El instituto nunca había estado tan ruidoso. Apenas crucé la entrada, las voces se elevaron como un coro improvisado. “¡Davien!”, “¡Míralo!”, “¡Es él!”. No era la primera vez que pasaba, pero cada día parecía más exagerado.
Sonreí, como siempre. Esa sonrisa que todos interpretan como arrogancia, aunque en realidad es mi forma de mantener el control. Levanté la mano, saludando con un gesto rápido.
—Gracias, gracias… sí, claro, gracias —repetí, como si estuviera en un escenario.
Los pasillos se abrieron a mi paso. Algunos me miraban con admiración, otros con envidia, y unos cuantos con esa mezcla de curiosidad y rechazo que tanto disfruto. No me importa. Al final, todos hablan de mí, y eso es suficiente.
Un grupo de estudiantes se acercó con cuadernos en la mano.
—¿Nos firmas? —preguntó una chica, casi temblando.
—Claro —respondí, tomando el bolígrafo con un gesto teatral. Firmé rápido, añadí un garabato que parecía un rayo y se lo devolví con una sonrisa.
—Gracias, Davien, eres increíble.
—Lo sé —contesté, guiñando un ojo.
Las risas estallaron, y yo seguí caminando, disfrutando del eco de mi propia presencia.
—¿No te cansas de tanto teatro? —escuché a mi lado. Era Rylan, mi amigo más cercano y también bajista de la banda. Él nunca se deja impresionar por el espectáculo.
—¿Teatro? —respondí, ajustando la correa de mi guitarra como si fuera una medalla—. Esto es parte del show, hermano. Si no lo hago yo, ¿quién lo hará?
Rylan rodó los ojos, pero sonrió. Sabía que tenía razón. La fama no se sostiene sola, hay que alimentarla, incluso en un instituto cualquiera.
Mientras avanzábamos, otros estudiantes nos detenían. Algunos querían fotos rápidas con sus móviles, otros simplemente tocaban mi hombro como si eso les diera suerte. Yo me inclinaba, posaba, repetía mi mantra:
—Gracias, gracias, claro que sí.
Pero entre tanto ruido, había algo que me incomodaba. No era la multitud, ni los halagos. Era esa sensación de que todos me veían como una estrella, pero nadie entendía lo que había detrás. Los contratos, las presiones, las amenazas que nunca menciono. Todo eso quedaba oculto tras mi sonrisa.
—Oye, ¿ensayo esta tarde? —preguntó Rylan, bajando la voz mientras nos alejábamos de la multitud.

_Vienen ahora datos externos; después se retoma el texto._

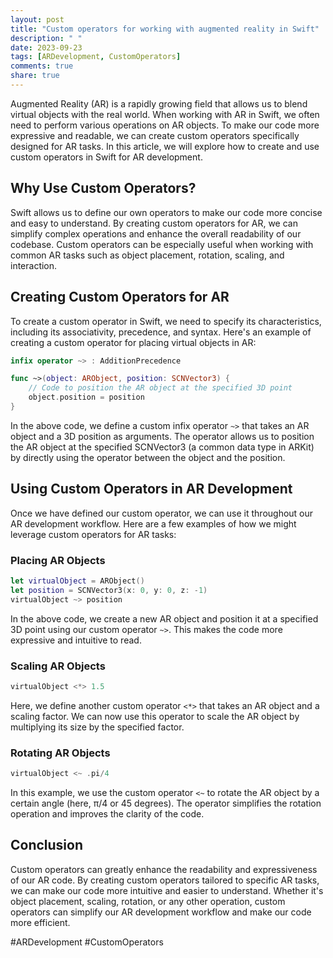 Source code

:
 ```yaml
---
layout: post
title: "Custom operators for working with augmented reality in Swift"
description: " "
date: 2023-09-23
tags: [ARDevelopment, CustomOperators]
comments: true
share: true
---
```


Augmented Reality (AR) is a rapidly growing field that allows us to blend virtual objects with the real world. When working with AR in Swift, we often need to perform various operations on AR objects. To make our code more expressive and readable, we can create custom operators specifically designed for AR tasks. In this article, we will explore how to create and use custom operators in Swift for AR development.

## Why Use Custom Operators?

Swift allows us to define our own operators to make our code more concise and easy to understand. By creating custom operators for AR, we can simplify complex operations and enhance the overall readability of our codebase. Custom operators can be especially useful when working with common AR tasks such as object placement, rotation, scaling, and interaction.

## Creating Custom Operators for AR

To create a custom operator in Swift, we need to specify its characteristics, including its associativity, precedence, and syntax. Here's an example of creating a custom operator for placing virtual objects in AR:

```swift
infix operator ~> : AdditionPrecedence

func ~>(object: ARObject, position: SCNVector3) {
    // Code to position the AR object at the specified 3D point
    object.position = position
}
```

In the above code, we define a custom infix operator `~>` that takes an AR object and a 3D position as arguments. The operator allows us to position the AR object at the specified SCNVector3 (a common data type in ARKit) by directly using the operator between the object and the position.

## Using Custom Operators in AR Development

Once we have defined our custom operator, we can use it throughout our AR development workflow. Here are a few examples of how we might leverage custom operators for AR tasks:

### Placing AR Objects

```swift
let virtualObject = ARObject()
let position = SCNVector3(x: 0, y: 0, z: -1)
virtualObject ~> position
```

In the above code, we create a new AR object and position it at a specified 3D point using our custom operator `~>`. This makes the code more expressive and intuitive to read.

### Scaling AR Objects

```swift
virtualObject <*> 1.5
```

Here, we define another custom operator `<*>` that takes an AR object and a scaling factor. We can now use this operator to scale the AR object by multiplying its size by the specified factor.

### Rotating AR Objects

```swift
virtualObject <~ .pi/4
```

In this example, we use the custom operator `<~` to rotate the AR object by a certain angle (here, π/4 or 45 degrees). The operator simplifies the rotation operation and improves the clarity of the code.

## Conclusion

Custom operators can greatly enhance the readability and expressiveness of our AR code. By creating custom operators tailored to specific AR tasks, we can make our code more intuitive and easier to understand. Whether it's object placement, scaling, rotation, or any other operation, custom operators can simplify our AR development workflow and make our code more efficient.

#ARDevelopment #CustomOperators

—Claro. El concierto no se prepara solo. —Respondí con firmeza, aunque por dentro sabía que el ensayo era más que música: era una prueba constante de resistencia.
Un grupo de chicas nos detuvo antes de llegar al aula. Querían escucharme tocar, aunque fuera un par de notas. Saqué la guitarra, hice un riff rápido, y los pasillos estallaron en aplausos.
—Gracias, gracias… —dije otra vez, inclinándome como si estuviera en un escenario real.
Rylan me dio un codazo.
—Eres incorregible.
—Y tú me quieres así —le respondí, riendo.
Seguimos caminando, y al doblar la esquina apareció Kai, el baterista de la banda. Se unió a nosotros con su habitual aire despreocupado.
—¿Otra vez rodeado de fans? —preguntó, divertido.
—Siempre —contesté, levantando la barbilla—. Es lo que pasa cuando eres el mejor.
—O el más arrogante —añadió Rylan, y los tres reímos.
Kai me dio una palmada en la espalda.
—No olvides que el concierto es en dos semanas. La gente espera mucho de nosotros.
—Lo sé —respondí, con un tono más serio. Aunque no lo mostrara, esa presión me quemaba por dentro.
El resto del día transcurrió entre clases que apenas escuché y más saludos en los pasillos. Cada vez que alguien me llamaba, yo respondía con mi sonrisa ensayada, mi “gracias” repetido como un mantra. Era un papel que interpretaba a la perfección, pero que empezaba a pesar.
Al final de la jornada, me encontré solo en el aula de música. La guitarra descansaba sobre mis piernas, y por primera vez en todo el día, el silencio me envolvió. Toqué un par de notas, suaves, distintas a las que suelo mostrar en público. Notas que hablaban de mí, no de la estrella que todos creen conocer.
Me quedé pensando en lo extraño que era vivir entre dos mundos: el de los pasillos llenos de halagos y el de la música que realmente me pertenece. Y aunque no lo admitiera, sabía que tarde o temprano alguien iba a descubrir que detrás de cada “gracias” había un secreto que no podía compartir.